MAMI – The last-ever produced Airbus A380 aircraft took off on its first test flight in Toulouse, marking the end of an era for the Superjumbo.
At 12:54 PM local time (UTC +1), the Airbus A380, MSN 272, took off for its first test flight from Toulouse Blagnac Airport (TLS), France, as the aircraft (temporarily registered as F-WWSH) is being prepared for delivery to Emirates (EK), becoming its 118th double-decker.
The airline, the type’s largest customer, is currently awaiting the delivery of the final five A380s, including MSN 272. The latest delivery of the type for EK took place in mid-December 2020. According to Airbus Orders & Deliveries data, EK has 123 Airbus A380 aircraft on order, with a total of 251 A380 aircraft being delivered.
The Last Superjumbo
While airlines such as EK, British Airways (BA), and Qantas (QF) will fly the double-decker on certain routes, this would be the last A380 ever made, as Airbus and EK announced on February 14, 2019, that the carrier would reduce its A380 backlog by 39 aircraft.
Airbus had also stated at the time that the development of its Superjumbo would end in 2021 due to a lack of substantial backlog, with no basis to continue production.

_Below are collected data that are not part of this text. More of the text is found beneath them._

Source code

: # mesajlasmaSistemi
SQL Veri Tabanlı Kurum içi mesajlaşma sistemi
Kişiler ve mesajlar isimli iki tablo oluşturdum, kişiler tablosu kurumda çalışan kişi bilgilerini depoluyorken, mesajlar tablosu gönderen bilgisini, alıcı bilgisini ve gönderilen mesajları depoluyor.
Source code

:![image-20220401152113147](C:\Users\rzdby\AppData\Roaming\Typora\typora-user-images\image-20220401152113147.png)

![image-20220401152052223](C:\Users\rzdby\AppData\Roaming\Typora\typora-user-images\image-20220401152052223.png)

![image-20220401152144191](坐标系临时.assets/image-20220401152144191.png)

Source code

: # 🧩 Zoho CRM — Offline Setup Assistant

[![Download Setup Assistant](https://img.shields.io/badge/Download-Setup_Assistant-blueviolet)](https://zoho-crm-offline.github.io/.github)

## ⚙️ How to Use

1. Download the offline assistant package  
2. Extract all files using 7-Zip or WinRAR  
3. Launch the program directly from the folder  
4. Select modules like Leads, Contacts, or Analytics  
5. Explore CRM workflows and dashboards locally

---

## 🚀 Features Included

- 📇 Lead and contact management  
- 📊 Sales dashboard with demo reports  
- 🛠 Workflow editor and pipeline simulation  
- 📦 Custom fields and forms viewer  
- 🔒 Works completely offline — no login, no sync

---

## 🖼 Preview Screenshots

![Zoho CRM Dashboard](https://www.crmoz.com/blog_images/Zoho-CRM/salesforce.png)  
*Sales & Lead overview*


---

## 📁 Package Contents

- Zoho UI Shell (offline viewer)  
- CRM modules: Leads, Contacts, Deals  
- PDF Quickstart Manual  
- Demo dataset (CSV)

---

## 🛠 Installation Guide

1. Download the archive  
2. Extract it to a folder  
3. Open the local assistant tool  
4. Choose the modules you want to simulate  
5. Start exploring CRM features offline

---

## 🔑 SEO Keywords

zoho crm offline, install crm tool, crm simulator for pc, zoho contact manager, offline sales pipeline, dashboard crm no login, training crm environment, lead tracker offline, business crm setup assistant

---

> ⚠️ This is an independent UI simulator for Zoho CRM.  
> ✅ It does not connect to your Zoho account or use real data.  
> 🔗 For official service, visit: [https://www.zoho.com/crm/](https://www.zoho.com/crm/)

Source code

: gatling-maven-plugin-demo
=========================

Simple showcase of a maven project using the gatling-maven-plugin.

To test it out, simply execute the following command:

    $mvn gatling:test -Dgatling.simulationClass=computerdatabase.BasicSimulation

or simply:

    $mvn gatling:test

The shrink in the A380’s backlog was also sped up by the pandemic.
A number of operators of the jet, including Air France (AF) and Lufthansa (LH) made the decision to retire their A380s in 2020 as a result of the ongoing uncertainty regarding international travel. In addition, Thai Airways (TG) decided to put its A380 up for sale back in December.

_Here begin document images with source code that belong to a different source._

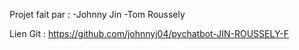 Projet fait par : -Johnny Jin
                  -Tom Roussely

Lien Git : https://github.com/johnnyj04/pychatbot-JIN-ROUSSELY-F

                  
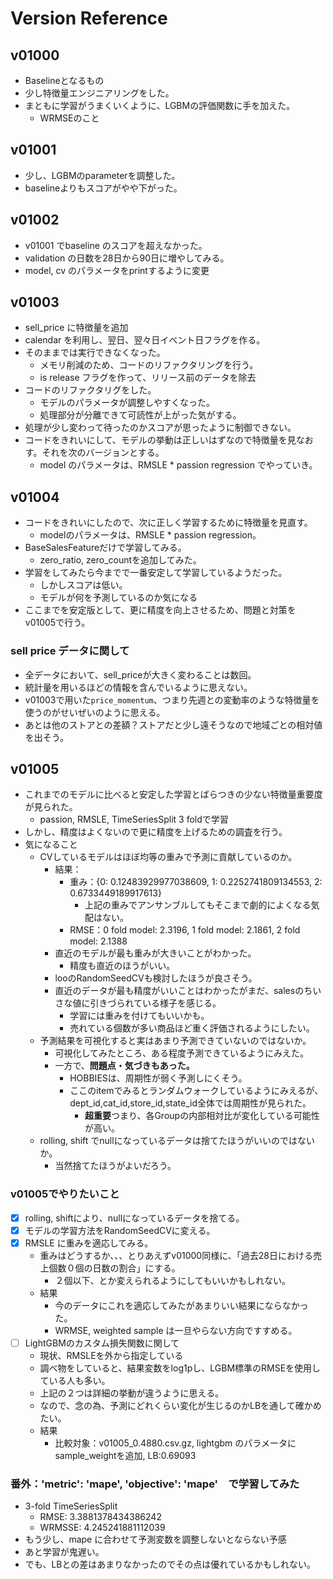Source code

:# Version Reference

## v01000
- Baselineとなるもの
- 少し特徴量エンジニアリングをした。
- まともに学習がうまくいくように、LGBMの評価関数に手を加えた。
    - WRMSEのこと


## v01001
- 少し、LGBMのparameterを調整した。
- baselineよりもスコアがやや下がった。


## v01002
- v01001 でbaseline のスコアを超えなかった。
- validation の日数を28日から90日に増やしてみる。
- model, cv のパラメータをprintするように変更


## v01003
- sell_price に特徴量を追加
- calendar を利用し、翌日、翌々日イベント日フラグを作る。
- そのままでは実行できなくなった。
  - メモリ削減のため、コードのリファクタリングを行う。
  - is release フラグを作って、リリース前のデータを除去
- コードのリファクタリグをした。
  - モデルのパラメータが調整しやすくなった。
  - 処理部分が分離できて可読性が上がった気がする。
- 処理が少し変わって待ったのかスコアが思ったように制御できない。
- コードをきれいにして、モデルの挙動は正しいはずなので特徴量を見なおす。それを次のバージョンとする。
  - model のパラメータは、RMSLE * passion regression でやっていき。


## v01004
- コードをきれいにしたので、次に正しく学習するために特徴量を見直す。
  - modelのパラメータは、RMSLE * passion regression。
- BaseSalesFeatureだけで学習してみる。
  - zero_ratio, zero_countを追加してみた。
- 学習をしてみたら今までで一番安定して学習しているようだった。
  - しかしスコアは低い。
  - モデルが何を予測しているのか気になる
- ここまでを安定版として、更に精度を向上させるため、問題と対策をv01005で行う。

### sell price データに関して
- 全データにおいて、sell_priceが大きく変わることは数回。
- 統計量を用いるほどの情報を含んでいるように思えない。
- v01003で用いた`price_momentum`、つまり先週との変動率のような特徴量を使うのがせいぜいのように思える。
- あとは他のストアとの差額？ストアだと少し遠そうなので地域ごとの相対値を出そう。


## v01005
- これまでのモデルに比べると安定した学習とばらつきの少ない特徴量重要度が見られた。
  - passion, RMSLE, TimeSeriesSplit 3 foldで学習
- しかし、精度はよくないので更に精度を上げるための調査を行う。
- 気になること
  - CVしているモデルはほぼ均等の重みで予測に貢献しているのか。
    - 結果：
      - 重み：{0: 0.12483929977038609, 1: 0.2252741809134553, 2: 0.6733449189917613}
        - 上記の重みでアンサンブルしてもそこまで劇的によくなる気配はない。
      - RMSE：0 fold model: 2.3196, 1 fold model: 2.1861, 2 fold model: 2.1388
    - 直近のモデルが最も重みが大きいことがわかった。
      - 精度も直近のほうがいい。
    - looのRandomSeedCVも検討したほうが良さそう。
    - 直近のデータが最も精度がいいことはわかったがまだ、salesのちいさな値に引きづられている様子を感じる。
      - 学習には重みを付けてもいいかも。
      - 売れている個数が多い商品ほど重く評価されるようにしたい。
  - 予測結果を可視化すると実はあまり予測できていないのではないか。
    - 可視化してみたところ、ある程度予測できているようにみえた。
    - 一方で、**問題点・気づきもあった。**
      - HOBBIESは、周期性が弱く予測しにくそう。
      - ここのitemでみるとランダムウォークしているようにみえるが、dept_id,cat_id,store_id,state_id全体では周期性が見られた。
        - **超重要**つまり、各Groupの内部相対比が変化している可能性が高い。
  - rolling, shift でnullになっているデータは捨てたほうがいいのではないか。
    - 当然捨てたほうがよいだろう。

### v01005でやりたいこと
- [x] rolling, shiftにより、nullになっているデータを捨てる。
- [x] モデルの学習方法をRandomSeedCVに変える。
- [x] RMSLE に重みを適応してみる。
  - 重みはどうするか、、、とりあえずv01000同様に、「過去28日における売上個数０個の日数の割合」にする。
    - ２個以下、とか変えられるようにしてもいいかもしれない。
  - 結果
    - 今のデータにこれを適応してみたがあまりいい結果にならなかった。
    - WRMSE, weighted sample は一旦やらない方向ですすめる。
- [ ] LightGBMのカスタム損失関数に関して
    - 現状、RMSLEを外から指定している
    - 調べ物をしていると、結果変数をlog1pし、LGBM標準のRMSEを使用している人も多い。
    - 上記の２つは詳細の挙動が違うように思える。
    - なので、念の為、予測にどれくらい変化が生じるのかLBを通して確かめたい。
    - 結果
      - 比較対象：v01005_0.4880.csv.gz, lightgbm のパラメータにsample_weightを追加, LB:0.69093


### 番外：'metric': 'mape', 'objective': 'mape'　で学習してみた
- 3-fold TimeSeriesSplit
  - RMSE: 3.3881378434386242
  - WRMSSE: 4.245241881112039
- もう少し、mape に合わせて予測変数を調整しないとならない予感
- あと学習が鬼遅い。
- でも、LBとの差はあまりなかったのでその点は優れているかもしれない。



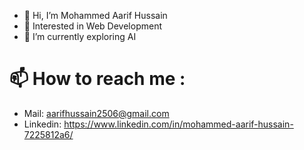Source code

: - 👋 Hi, I’m Mohammed Aarif Hussain
- 👀 Interested in Web Development
- 🌱 I’m currently exploring AI
# 📫 How to reach me :
- Mail: aarifhussain2506@gmail.com
- Linkedin: https://www.linkedin.com/in/mohammed-aarif-hussain-7225812a6/


<!---
aarifzz/aarifzz is a ✨ special ✨ repository because its README.md (this file) appears on your GitHub profile.
You can click the Preview link to take a look at your changes.
--->
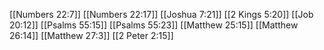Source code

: [[Numbers 22:7]]
[[Numbers 22:17]]
[[Joshua 7:21]]
[[2 Kings 5:20]]
[[Job 20:12]]
[[Psalms 55:15]]
[[Psalms 55:23]]
[[Matthew 25:15]]
[[Matthew 26:14]]
[[Matthew 27:3]]
[[2 Peter 2:15]]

16 Years of the Airbus A380
The first completed A380 rolled out of the Airbus hangar on January 18, 2005. Registered F-WWOW, the type was one of five Airbus Superjumbos used for flight testing and demonstration. Three months later, on April 27, the aircraft took to the skies for the first time, piloted by Airbus Chief Test Pilot Jacques Rosay.

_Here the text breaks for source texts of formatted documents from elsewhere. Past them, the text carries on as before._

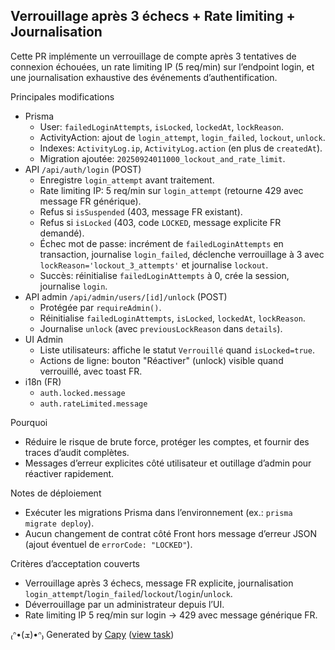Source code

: ## Verrouillage après 3 échecs + Rate limiting + Journalisation

Cette PR implémente un verrouillage de compte après 3 tentatives de connexion échouées, un rate limiting IP (5 req/min) sur l’endpoint login, et une journalisation exhaustive des événements d’authentification.

Principales modifications
- Prisma
  - User: `failedLoginAttempts`, `isLocked`, `lockedAt`, `lockReason`.
  - ActivityAction: ajout de `login_attempt`, `login_failed`, `lockout`, `unlock`.
  - Indexes: `ActivityLog.ip`, `ActivityLog.action` (en plus de `createdAt`).
  - Migration ajoutée: `20250924011000_lockout_and_rate_limit`.
- API `/api/auth/login` (POST)
  - Enregistre `login_attempt` avant traitement.
  - Rate limiting IP: 5 req/min sur `login_attempt` (retourne 429 avec message FR générique).
  - Refus si `isSuspended` (403, message FR existant).
  - Refus si `isLocked` (403, code `LOCKED`, message explicite FR demandé).
  - Échec mot de passe: incrément de `failedLoginAttempts` en transaction, journalise `login_failed`, déclenche verrouillage à 3 avec `lockReason='lockout_3_attempts'` et journalise `lockout`.
  - Succès: réinitialise `failedLoginAttempts` à 0, crée la session, journalise `login`.
- API admin `/api/admin/users/[id]/unlock` (POST)
  - Protégée par `requireAdmin()`.
  - Réinitialise `failedLoginAttempts`, `isLocked`, `lockedAt`, `lockReason`.
  - Journalise `unlock` (avec `previousLockReason` dans `details`).
- UI Admin
  - Liste utilisateurs: affiche le statut `Verrouillé` quand `isLocked=true`.
  - Actions de ligne: bouton "Réactiver" (unlock) visible quand verrouillé, avec toast FR.
- i18n (FR)
  - `auth.locked.message`
  - `auth.rateLimited.message`

Pourquoi
- Réduire le risque de brute force, protéger les comptes, et fournir des traces d’audit complètes.
- Messages d’erreur explicites côté utilisateur et outillage d’admin pour réactiver rapidement.

Notes de déploiement
- Exécuter les migrations Prisma dans l’environnement (ex.: `prisma migrate deploy`).
- Aucun changement de contrat côté Front hors message d’erreur JSON (ajout éventuel de `errorCode: "LOCKED"`).

Critères d’acceptation couverts
- Verrouillage après 3 échecs, message FR explicite, journalisation `login_attempt`/`login_failed`/`lockout`/`login`/`unlock`.
- Déverrouillage par un administrateur depuis l’UI.
- Rate limiting IP 5 req/min sur login → 429 avec message générique FR.


₍ᐢ•(ܫ)•ᐢ₎ Generated by [Capy](https://capy.ai) ([view task](https://capy.ai/project/572a16e3-84af-11f0-a94e-3eef481a796b/task/7b281c14-0137-4030-a3a5-404f4b8e3ecf))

Although the first Airbus A380 entered into service with Singapore Airlines (SQ) in October of 2007, the superjumbo’s development began back in 1988, in an effort to compete with the Boeing 747 and its dominance of the large aircraft long-haul market.
Since the production start of the type, affectionately known as the flying whale, close to 300 Arbus convoys have paraded through the rural town of Levignac, France, carrying parts from the company’s production facilities located in Saint-Nazaire, France, to the final assembly line.